The backend zookeeper ensemble is still under increased load and we are continuing to investigate. We'll have another update for you in 1 hour.
Jun 23, 16:47 UTC
Identified - A failure in a backend Zookeeper node at 14:44 UTC has caused increased proxy 5xx error rates starting at 15:11 UTC which also caused disruption to customer intra-cluster connectivity and a logging delay in the us-east-1 region. The initial Zookeeper failure has been corrected and engineers are currently working to correct the impact to our regional logging and metrics clusters.
Jun 23, 16:08 UTC
Jun 22, 2019

No incidents reported.

Jun 21, 2019

No incidents reported.

Jun 20, 2019
Resolved - This incident has been resolved.
Jun 20, 03:54 UTC
Update - Cluster logging and metric data should now be up to date for all deployments. We'll continue to monitor our ingestion pipelines and monitoring clusters as per our normal monitoring.
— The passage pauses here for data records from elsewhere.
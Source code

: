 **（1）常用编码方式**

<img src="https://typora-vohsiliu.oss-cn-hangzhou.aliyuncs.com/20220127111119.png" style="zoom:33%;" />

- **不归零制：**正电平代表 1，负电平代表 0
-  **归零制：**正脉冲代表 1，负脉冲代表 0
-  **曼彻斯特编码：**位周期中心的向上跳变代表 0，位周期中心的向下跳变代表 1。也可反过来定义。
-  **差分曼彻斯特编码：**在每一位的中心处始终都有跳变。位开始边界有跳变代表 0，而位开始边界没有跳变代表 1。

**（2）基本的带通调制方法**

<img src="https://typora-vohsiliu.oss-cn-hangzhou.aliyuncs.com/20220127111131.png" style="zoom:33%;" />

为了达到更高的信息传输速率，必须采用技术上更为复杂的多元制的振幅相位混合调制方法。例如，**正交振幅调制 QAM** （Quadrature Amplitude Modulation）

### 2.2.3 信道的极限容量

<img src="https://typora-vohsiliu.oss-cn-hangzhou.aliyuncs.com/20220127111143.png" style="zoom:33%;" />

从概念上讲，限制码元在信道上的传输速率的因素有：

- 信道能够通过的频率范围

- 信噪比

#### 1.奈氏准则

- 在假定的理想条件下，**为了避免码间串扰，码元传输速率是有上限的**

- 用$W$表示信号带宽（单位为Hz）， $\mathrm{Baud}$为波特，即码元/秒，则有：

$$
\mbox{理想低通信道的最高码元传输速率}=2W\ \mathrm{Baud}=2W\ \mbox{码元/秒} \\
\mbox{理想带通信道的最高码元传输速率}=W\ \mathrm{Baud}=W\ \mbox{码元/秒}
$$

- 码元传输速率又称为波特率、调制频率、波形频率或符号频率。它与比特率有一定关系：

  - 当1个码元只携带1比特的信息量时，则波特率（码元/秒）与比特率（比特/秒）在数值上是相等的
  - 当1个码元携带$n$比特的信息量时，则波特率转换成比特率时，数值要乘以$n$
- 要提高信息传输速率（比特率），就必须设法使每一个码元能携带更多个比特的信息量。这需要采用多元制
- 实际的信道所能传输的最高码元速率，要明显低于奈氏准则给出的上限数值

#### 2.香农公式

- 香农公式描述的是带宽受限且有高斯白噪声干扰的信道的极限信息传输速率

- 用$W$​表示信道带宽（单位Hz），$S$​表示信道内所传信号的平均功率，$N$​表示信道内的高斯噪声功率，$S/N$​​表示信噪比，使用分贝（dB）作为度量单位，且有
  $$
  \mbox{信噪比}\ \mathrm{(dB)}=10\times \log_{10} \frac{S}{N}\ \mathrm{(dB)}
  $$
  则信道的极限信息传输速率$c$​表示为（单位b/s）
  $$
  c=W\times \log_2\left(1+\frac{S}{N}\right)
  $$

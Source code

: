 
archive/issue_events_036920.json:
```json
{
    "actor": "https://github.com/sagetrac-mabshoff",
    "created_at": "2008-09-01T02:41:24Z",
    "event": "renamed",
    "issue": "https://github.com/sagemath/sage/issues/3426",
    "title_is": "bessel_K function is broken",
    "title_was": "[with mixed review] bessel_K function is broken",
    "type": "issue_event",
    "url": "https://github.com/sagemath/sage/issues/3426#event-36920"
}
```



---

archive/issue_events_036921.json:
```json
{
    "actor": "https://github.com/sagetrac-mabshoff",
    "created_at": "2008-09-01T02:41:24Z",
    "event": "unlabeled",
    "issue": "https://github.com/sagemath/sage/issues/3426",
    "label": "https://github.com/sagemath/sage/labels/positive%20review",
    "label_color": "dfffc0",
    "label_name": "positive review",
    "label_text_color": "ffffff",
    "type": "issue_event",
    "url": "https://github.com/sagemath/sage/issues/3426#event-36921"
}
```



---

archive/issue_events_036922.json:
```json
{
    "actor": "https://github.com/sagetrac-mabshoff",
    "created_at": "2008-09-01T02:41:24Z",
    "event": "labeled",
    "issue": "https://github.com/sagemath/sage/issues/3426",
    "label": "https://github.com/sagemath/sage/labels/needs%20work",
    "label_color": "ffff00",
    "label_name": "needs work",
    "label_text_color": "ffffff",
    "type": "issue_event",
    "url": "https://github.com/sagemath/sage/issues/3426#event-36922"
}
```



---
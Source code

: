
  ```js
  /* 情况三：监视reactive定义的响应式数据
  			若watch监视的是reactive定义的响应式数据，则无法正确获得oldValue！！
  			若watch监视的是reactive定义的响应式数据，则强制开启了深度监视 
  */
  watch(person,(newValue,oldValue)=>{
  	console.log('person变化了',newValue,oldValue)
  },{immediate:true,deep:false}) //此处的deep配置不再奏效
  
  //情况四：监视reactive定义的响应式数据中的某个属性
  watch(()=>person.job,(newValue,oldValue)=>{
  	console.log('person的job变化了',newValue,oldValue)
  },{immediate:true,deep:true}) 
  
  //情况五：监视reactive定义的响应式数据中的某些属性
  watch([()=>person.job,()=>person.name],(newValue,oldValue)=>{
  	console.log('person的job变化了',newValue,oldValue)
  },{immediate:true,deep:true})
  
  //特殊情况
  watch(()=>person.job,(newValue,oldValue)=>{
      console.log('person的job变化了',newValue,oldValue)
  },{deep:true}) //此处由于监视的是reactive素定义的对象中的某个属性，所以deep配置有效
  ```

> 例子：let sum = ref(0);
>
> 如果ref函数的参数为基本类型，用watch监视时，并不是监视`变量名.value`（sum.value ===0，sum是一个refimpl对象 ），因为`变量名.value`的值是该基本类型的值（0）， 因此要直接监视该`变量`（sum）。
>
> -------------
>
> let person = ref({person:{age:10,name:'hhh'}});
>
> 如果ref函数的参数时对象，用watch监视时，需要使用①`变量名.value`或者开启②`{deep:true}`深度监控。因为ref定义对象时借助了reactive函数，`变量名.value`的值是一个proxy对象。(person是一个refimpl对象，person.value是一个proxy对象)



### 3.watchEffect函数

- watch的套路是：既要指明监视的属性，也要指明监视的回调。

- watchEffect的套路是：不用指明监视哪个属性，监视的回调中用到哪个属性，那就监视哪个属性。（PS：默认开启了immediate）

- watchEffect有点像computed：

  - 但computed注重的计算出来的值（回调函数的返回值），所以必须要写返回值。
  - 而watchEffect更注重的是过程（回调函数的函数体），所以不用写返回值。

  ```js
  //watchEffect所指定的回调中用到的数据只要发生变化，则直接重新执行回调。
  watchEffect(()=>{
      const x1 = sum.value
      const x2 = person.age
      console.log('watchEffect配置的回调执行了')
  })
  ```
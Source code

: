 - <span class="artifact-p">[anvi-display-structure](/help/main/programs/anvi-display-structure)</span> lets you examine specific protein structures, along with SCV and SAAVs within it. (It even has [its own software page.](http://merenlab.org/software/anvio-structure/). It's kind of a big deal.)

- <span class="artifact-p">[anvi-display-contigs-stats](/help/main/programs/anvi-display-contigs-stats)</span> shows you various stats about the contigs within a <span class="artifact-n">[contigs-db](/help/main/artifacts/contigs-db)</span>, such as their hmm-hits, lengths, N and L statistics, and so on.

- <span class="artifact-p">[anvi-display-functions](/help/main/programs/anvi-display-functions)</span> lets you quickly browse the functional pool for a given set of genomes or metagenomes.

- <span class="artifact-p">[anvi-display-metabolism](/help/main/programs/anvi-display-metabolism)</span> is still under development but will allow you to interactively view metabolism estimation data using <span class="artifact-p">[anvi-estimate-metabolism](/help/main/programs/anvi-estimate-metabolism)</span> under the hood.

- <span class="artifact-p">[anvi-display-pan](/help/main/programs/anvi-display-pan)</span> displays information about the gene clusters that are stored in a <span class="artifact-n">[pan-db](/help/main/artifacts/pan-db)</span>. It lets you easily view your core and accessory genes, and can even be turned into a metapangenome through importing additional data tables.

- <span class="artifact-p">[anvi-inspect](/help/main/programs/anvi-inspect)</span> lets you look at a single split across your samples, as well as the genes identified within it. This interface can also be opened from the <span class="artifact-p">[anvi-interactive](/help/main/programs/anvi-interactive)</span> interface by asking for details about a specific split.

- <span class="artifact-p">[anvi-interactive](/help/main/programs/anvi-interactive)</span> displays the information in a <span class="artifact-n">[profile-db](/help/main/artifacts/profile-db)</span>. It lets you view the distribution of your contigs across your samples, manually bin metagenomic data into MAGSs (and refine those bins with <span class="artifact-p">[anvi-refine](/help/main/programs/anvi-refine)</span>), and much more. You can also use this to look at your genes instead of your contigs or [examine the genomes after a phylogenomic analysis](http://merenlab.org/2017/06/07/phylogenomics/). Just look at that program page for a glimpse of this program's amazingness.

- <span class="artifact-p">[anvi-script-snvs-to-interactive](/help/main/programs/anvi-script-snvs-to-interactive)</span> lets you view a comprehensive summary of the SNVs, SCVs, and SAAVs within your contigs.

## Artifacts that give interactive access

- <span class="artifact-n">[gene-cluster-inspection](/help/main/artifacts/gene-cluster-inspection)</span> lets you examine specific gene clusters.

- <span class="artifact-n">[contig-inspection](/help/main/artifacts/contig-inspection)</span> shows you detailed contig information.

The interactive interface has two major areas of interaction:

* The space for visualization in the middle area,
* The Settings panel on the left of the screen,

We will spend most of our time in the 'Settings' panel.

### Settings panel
There should be no ongoing customer impact as part of this incident.
Jun 20, 03:28 UTC
Monitoring - Cluster logging and metric data for most clusters should now be up to date. Deployments in AWS eu-central-1, GCP us-central1 and GCP europe-west1 regions will still be delayed, however those regions are processing queues and will be up to date within the hour.

We will update this issue within the next 30 minutes.
Jun 20, 03:01 UTC
Identified - Customer logs and metrics appear to be flowing again, with queues trending downwards. We expect cluster logging and metric data to be up to date within the next hour.

One of our backend monitoring clusters had entered a degraded state which was impacting indexing rates within our Logstash consumers. We're still investigating what caused this cluster to get into this state, but believe two nodes were impacted by our recent hot-warm incident resulting in those nodes not able to keep up with cluster state changes. We've restored this cluster to an operational state, which in turn restored our log ingestion rates.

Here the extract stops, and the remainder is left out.